Si, certo, signore, — отвечает она. — Non sono nata dellultima pioggia[143].

При первом же маневре на Всесвятской площади мотор глохнет. Рена на грани истерики. Она говорит себе: «Поступай, как Азиз, считай это предзнаменованием. Аллаху неугодно, чтобы ты брала машину напрокат. Он не хочет, чтобы ты колесила по Тоскане на тачке с отцом и мачехой. Всевышний желает, чтобы ты подчинилась деликатно выраженному желанию мужа, поехала прямиком в аэропорт Америго Веспуччи и прыгнула в первый же самолет на Париж!»

Увы, с третьей попытки «рено» стартует, как на треке, и Рена, волей-неволей, направляется к Флоренции, одному из прекраснейших итальянских городов, жемчужине эпохи Возрождения.

Сдвинув очки для дали на кончик носа, Рена ухитряется следить левым глазом за дорогой, а правым смотрит на карту, расстеленную на пассажирском кресле. Элегантный служащий прокатной конторы вычертил зеленым фломастером маршрут до улицы Гвельфа, объяснил на безупречном французском: «Из-за улиц с односторонним движением вам придется сделать большой крюк. Поедете на север по бульварному кольцу до центра города — и будьте внимательны, название меняется трижды! — потом повернете направо на улицу Сент-Катрин». Всего-то? Да с этим и ребенок справится!

Рена обливается потом, машина летит по улице Филиппо Строцци на скорости девяносто километров в час, и тут — вот ведь подлость! — звонит мобильник. Отвечать? Не отвечать? А если это отец? Вдруг у них что-то случилось? Украли бесценную барсетку, на сей раз безвозвратно?

Она вытаскивает телефон из кармана, кидает его на сиденье, спихнув карту на пол. Ой-ой-ой, это Азиз!

От радости сердце колотится как безумное, Рена отвлекается, ее заносит вправо, и она едва избегает лобового столкновения.

— Азиз! — отчаянно кричит она, впечатав мобильник в ухо правым плечом.

— Я!

— Подожди!

— Что значит подожди? Мы не разговаривали целую вечность, я наконец дозвонился, а ты просишь подождать?!

— Я за рулем!

Она притормаживает, и едущие следом водители немедленно начинают отчаянно сигналить. Рена сбрасывает звонок и разражается ругательствами — сразу на нескольких языках! — в адрес нетерпеливых и агрессивных «проклятых мачо» за рулем «фиатов», кивает огромной крепости, высящейся слева — ей неизвестна печальная история тысяч погибших там людей, но как же не почтить их память, — и останавливается в начале улицы Сент-Катрин.

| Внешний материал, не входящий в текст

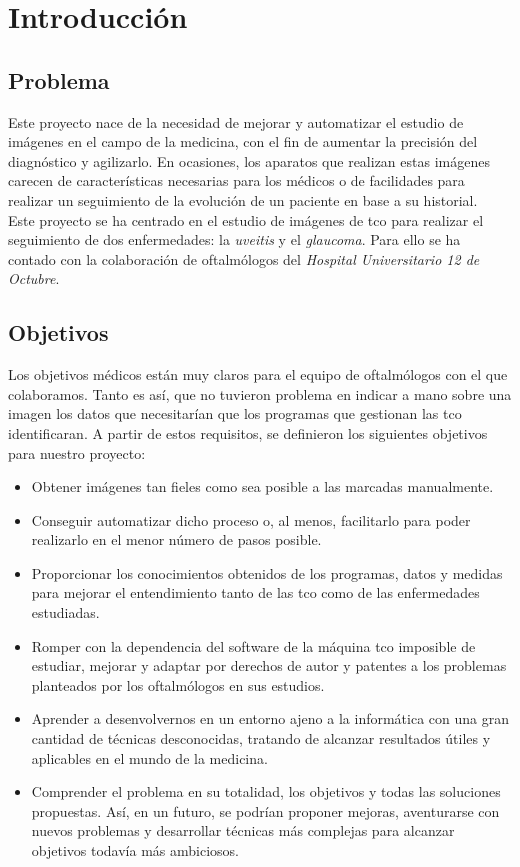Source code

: \chapter{Introducción}
\section{Problema}
Este proyecto nace de la necesidad de mejorar y automatizar el estudio
de imágenes en el campo de la medicina, con el fin de aumentar la
precisión del diagnóstico y agilizarlo. En ocasiones, los aparatos que
realizan estas imágenes carecen de características necesarias para los
médicos o de facilidades para realizar un seguimiento de la evolución
de un paciente en base a su historial.\\
Este proyecto se ha centrado en el estudio de imágenes de \gls{tco}
para realizar el seguimiento de dos enfermedades: la
\emph{\gls{uveitis}} y el \emph{\gls{glaucoma}}. Para ello se ha
contado con la colaboración de oftalmólogos del \emph{Hospital
  Universitario 12 de Octubre}.

\section{Objetivos}
Los objetivos médicos están muy claros  para el equipo de oftalmólogos con el que colaboramos. Tanto es así, 
que no tuvieron problema en indicar a mano sobre una imagen los datos que 
necesitarían que los programas que gestionan las \gls{tco} identificaran. 
A partir de estos requisitos, se definieron los siguientes objetivos para nuestro proyecto:
\begin{itemize}
\item Obtener imágenes tan fieles como sea posible a las marcadas
  manualmente.
\item Conseguir automatizar dicho proceso o, al menos,
  facilitarlo para poder realizarlo en el menor número de pasos posible.
\item Proporcionar los conocimientos obtenidos de los programas, datos y
  medidas para mejorar el entendimiento tanto de las \gls{tco}
  como de las enfermedades estudiadas.
\item Romper con la dependencia del software de la máquina \gls{tco}
  imposible de estudiar, mejorar y adaptar por derechos de autor y
  patentes a los problemas planteados por los oftalmólogos en sus
  estudios.
\item Aprender a desenvolvernos en un entorno ajeno a la informática
  con una gran cantidad de técnicas desconocidas, tratando de alcanzar
  resultados útiles y aplicables en el mundo de la medicina.
\item Comprender el problema en su totalidad, los objetivos y todas
  las soluciones propuestas. Así, en un futuro, se podrían proponer
  mejoras, aventurarse con nuevos problemas y desarrollar técnicas más
  complejas para alcanzar objetivos todavía más ambiciosos.
\end{itemize}
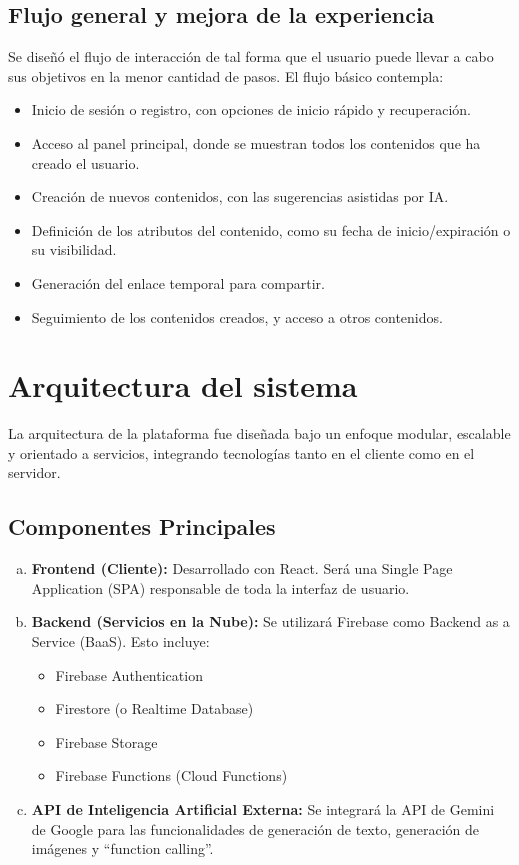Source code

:\documentclass[12pt,a4paper]{report}
\begin{document}
\subsection{Flujo general y mejora de la experiencia}

Se diseñó el flujo de interacción de tal forma que el usuario puede llevar a cabo sus objetivos en la menor cantidad de pasos. El flujo básico contempla:

\begin{itemize}
\item Inicio de sesión o registro, con opciones de inicio rápido y recuperación.
\item Acceso al panel principal, donde se muestran todos los contenidos que ha creado el usuario.
\item Creación de nuevos contenidos, con las sugerencias asistidas por IA.
\item Definición de los atributos del contenido, como su fecha de inicio/expiración o su visibilidad.
\item Generación del enlace temporal para compartir.
\item Seguimiento de los contenidos creados, y acceso a otros contenidos.
\end{itemize}

\section{Arquitectura del sistema}

La arquitectura de la plataforma fue diseñada bajo un enfoque modular, escalable y orientado a servicios, integrando tecnologías tanto en el cliente como en el servidor.

\subsection{Componentes Principales}

\begin{enumerate}[a.]
\item \textbf{Frontend (Cliente):} Desarrollado con React. Será una Single Page Application (SPA) responsable de toda la interfaz de usuario.

\item \textbf{Backend (Servicios en la Nube):} Se utilizará Firebase como Backend as a Service (BaaS). Esto incluye:
\begin{itemize}
\item Firebase Authentication
\item Firestore (o Realtime Database)
\item Firebase Storage
\item Firebase Functions (Cloud Functions)
\end{itemize}

\item \textbf{API de Inteligencia Artificial Externa:} Se integrará la API de Gemini de Google para las funcionalidades de generación de texto, generación de imágenes y ``function calling''.
\end{enumerate}
\end{document}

— Азиз… Прости, милый. Трудно вести машину в незнакомом городе.

— Рена, ты должна вернуться.

— Зачем?

— Бросай все и прилетай в Париж. Здесь все очень серьезно.

— Но… Азиз…

— Перестань блеять! Ты что, издеваешься?

— Нет! Ну что ты, конечно нет. Я взяла напрокат машину, отец с мачехой ждут на улице, я не могу бросить их, хотя больше всего на свете хочу увидеть тебя… Шрёдер отпустил меня на неделю…

— Плевать на Шрёдера! Выслушай меня, Рена, это очень важно. Я не выхожу из редакции уже трое суток, мы пытаемся обойтись имеющимися силами, но получается плохо. По ящику начали показывать гнусные репортажи. Нам позарез нужны умные ночные фотографии, понимаешь? Сделанные человеком, хоть чуть-чуть знакомым с ситуацией. Не знаю, как еще тебе объяснить. Рена, ты должна вернуться.

— Нет, я…

— Ладно, я понял.

Азиз отключился. Рена резко сдвигает шляпу на затылок и рулит, пытаясь успокоиться.

К ее удивлению, Симон и Ингрид ждут с чемоданами перед отелем. Они загружают багажник, Ингрид садится сзади, Симон — рядом с Реной. Ужасного телефонного звонка Азиза словно и не было.

— Я буду штурманом, — заявляет Симон.

— Хорошо, — отвечает Рена, — мы… вот здесь.

«Ты должен помогать мне, папа! Когда-то ты научил меня водить машину и не должен был безвозвратно потерять себя в сумрачных лабиринтах жизни… Плохой из тебя Вергилий, папа… совсем никудышный. Почему ты сегодня так напряжен рядом со мной?»

Рассказывай, — говорит Субра.

«В детстве, когда я была совсем маленькая и мы отправлялись навестить папину сестру Дебору, Симон иногда сажал меня между своих коленей и позволял “вести машину”. Это было фантастическое чувство — держаться маленькими ручками за руль огромной черной “вольво”. Увидев идущий по встречной полосе грузовик, я закрывала ладошками лицо и пряталась к папе под мышку, а он хохотал и спасал нас. Когда я потом рассказывала о моих подвигах Лизе — Я сама вела машину, мамочка! — она выходила из себя и начинала выговаривать Симону за то, что подвергал жизнь ребенка опасности».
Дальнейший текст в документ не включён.